Brave New World
Topic: Shy Lux
A strange congruence between two opposite ends of the culcha spectrum yesterday.
I watched a lifestyle show that veered off wildly out of safe and rewarding and into very very Wrong. A poverty stricken Glaswegian family were given a month's paid relocation to Tuscany, to change their lives. They spoke no Italian, had no savings and no skills to sell.
The wife was a nurse, but Italian bureaucracy wouldn't allow her to practise. She was a chiropodist by trade, anyway and no-one in Tuscany particularly worried about whether their feet looked nice. They kept their children out of school a few months to 'avoid upheaval'. Then the husband had a stroke, became paralysed down one side. He moved into an Italian nursing home fifty miles away, where, not speaking the language, he was unable to communicate at all as he tried to learn how to walk and feed himself all over again. The wife, with no income, was forced to leave the fantasy isolated farmhouse that the TV show had rented for her, for the nearest city, and could no longer afford to leave her children to find work. Which would be unskilled anyway, as she had no contacts, no family and no Italian.

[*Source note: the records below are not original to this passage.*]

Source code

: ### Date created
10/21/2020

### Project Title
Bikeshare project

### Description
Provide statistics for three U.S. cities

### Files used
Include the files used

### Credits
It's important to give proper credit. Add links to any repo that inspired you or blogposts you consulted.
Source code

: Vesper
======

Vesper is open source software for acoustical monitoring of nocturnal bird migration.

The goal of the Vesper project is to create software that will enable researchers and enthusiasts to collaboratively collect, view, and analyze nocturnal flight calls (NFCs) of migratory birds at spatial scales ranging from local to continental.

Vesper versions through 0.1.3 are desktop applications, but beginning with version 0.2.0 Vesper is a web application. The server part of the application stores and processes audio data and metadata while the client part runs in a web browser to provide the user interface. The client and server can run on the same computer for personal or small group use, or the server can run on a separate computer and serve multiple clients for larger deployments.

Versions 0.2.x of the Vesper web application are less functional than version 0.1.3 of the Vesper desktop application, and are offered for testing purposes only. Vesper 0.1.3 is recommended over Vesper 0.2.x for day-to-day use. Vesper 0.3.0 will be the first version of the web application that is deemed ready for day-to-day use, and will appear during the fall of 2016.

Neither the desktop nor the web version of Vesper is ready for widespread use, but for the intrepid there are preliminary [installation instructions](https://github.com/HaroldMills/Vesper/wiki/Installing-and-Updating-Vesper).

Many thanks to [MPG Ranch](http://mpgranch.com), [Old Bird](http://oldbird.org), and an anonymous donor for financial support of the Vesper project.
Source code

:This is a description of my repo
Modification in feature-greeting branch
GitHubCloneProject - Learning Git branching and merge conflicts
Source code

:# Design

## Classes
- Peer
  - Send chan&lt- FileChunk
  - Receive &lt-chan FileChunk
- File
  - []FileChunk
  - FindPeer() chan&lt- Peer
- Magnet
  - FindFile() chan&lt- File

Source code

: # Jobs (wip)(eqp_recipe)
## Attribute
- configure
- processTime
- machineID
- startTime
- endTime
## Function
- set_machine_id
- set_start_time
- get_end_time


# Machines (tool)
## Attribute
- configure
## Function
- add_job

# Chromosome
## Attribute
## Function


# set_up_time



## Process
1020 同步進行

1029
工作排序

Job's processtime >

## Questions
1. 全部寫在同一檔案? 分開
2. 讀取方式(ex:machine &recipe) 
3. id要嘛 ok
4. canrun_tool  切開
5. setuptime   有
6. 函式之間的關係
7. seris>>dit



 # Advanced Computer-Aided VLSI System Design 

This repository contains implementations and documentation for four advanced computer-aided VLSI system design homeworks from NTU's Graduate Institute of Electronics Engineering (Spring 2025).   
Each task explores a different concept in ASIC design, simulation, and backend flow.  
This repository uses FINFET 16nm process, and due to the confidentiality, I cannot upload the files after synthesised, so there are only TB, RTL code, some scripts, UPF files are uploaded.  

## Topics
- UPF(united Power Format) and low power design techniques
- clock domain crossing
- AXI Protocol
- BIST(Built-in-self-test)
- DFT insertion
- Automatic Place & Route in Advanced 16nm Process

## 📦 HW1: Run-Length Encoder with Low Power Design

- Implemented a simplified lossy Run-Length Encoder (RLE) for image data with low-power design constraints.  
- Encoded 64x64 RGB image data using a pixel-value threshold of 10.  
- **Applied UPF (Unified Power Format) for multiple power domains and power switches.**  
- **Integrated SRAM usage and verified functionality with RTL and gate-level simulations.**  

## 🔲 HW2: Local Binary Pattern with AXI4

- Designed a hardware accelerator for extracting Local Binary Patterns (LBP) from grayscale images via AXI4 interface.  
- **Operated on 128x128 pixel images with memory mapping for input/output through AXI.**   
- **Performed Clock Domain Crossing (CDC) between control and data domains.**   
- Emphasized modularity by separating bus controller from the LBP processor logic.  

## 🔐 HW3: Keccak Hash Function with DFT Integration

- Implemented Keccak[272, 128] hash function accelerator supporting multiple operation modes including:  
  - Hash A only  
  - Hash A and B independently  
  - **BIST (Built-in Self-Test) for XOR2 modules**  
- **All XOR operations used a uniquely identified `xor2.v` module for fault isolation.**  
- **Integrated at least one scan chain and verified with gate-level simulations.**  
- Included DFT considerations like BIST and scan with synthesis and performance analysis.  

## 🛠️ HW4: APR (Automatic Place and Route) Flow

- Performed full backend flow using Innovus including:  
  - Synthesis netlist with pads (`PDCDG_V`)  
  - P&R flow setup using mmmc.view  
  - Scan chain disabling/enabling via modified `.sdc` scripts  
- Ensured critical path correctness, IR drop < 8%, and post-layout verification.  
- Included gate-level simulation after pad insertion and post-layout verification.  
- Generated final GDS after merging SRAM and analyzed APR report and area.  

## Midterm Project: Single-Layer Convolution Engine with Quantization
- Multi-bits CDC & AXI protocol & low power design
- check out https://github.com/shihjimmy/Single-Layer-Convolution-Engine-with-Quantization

Being thrown on the mercy of the local city meant her children were made to attend the local school, where they began to speak Italian. Through her eldest son's football games, the wife began to learn the language, haphazardly, via contact with other boy's mothers.
Their 'lifestyle makeover' had plunged them into the worst situation they could have dreamed of, and there was no happy ending. In the saccharine fixed grins and orchestrated anomie of a daytime TV schedule the jarring effect of this slic, this intrusion of raw, cutting reality and hardship was unsettling. It was as if someone had come to the party and pissed on the birthday cake.
I thought about it later on, staying up late to watch an awkward TV adaptation of Brave New World. It's fairly obvious that culcha acts as our modern day soma to some degree. But the Controller's advice to the Savage, just as in the book, stood out, juxtaposed within a messy, flabby, adolescent plot, irritating and gnawing at your conscience like all big truths do. The insect in the amber.
And it's this: without pain and sadness, we have nothing of any worth in our lives.
Art, religion, love, philosophy, science - they originate in tragedy, they stem from dissatisfaction. If we lose the social instability from which tragedy springs, we lose the rest.
I had a really shit day yesterday, but that's what life is all about.
I want good, evil, pain, beauty, freedom, sin because they're part of being alive. To be awake is not to be alive.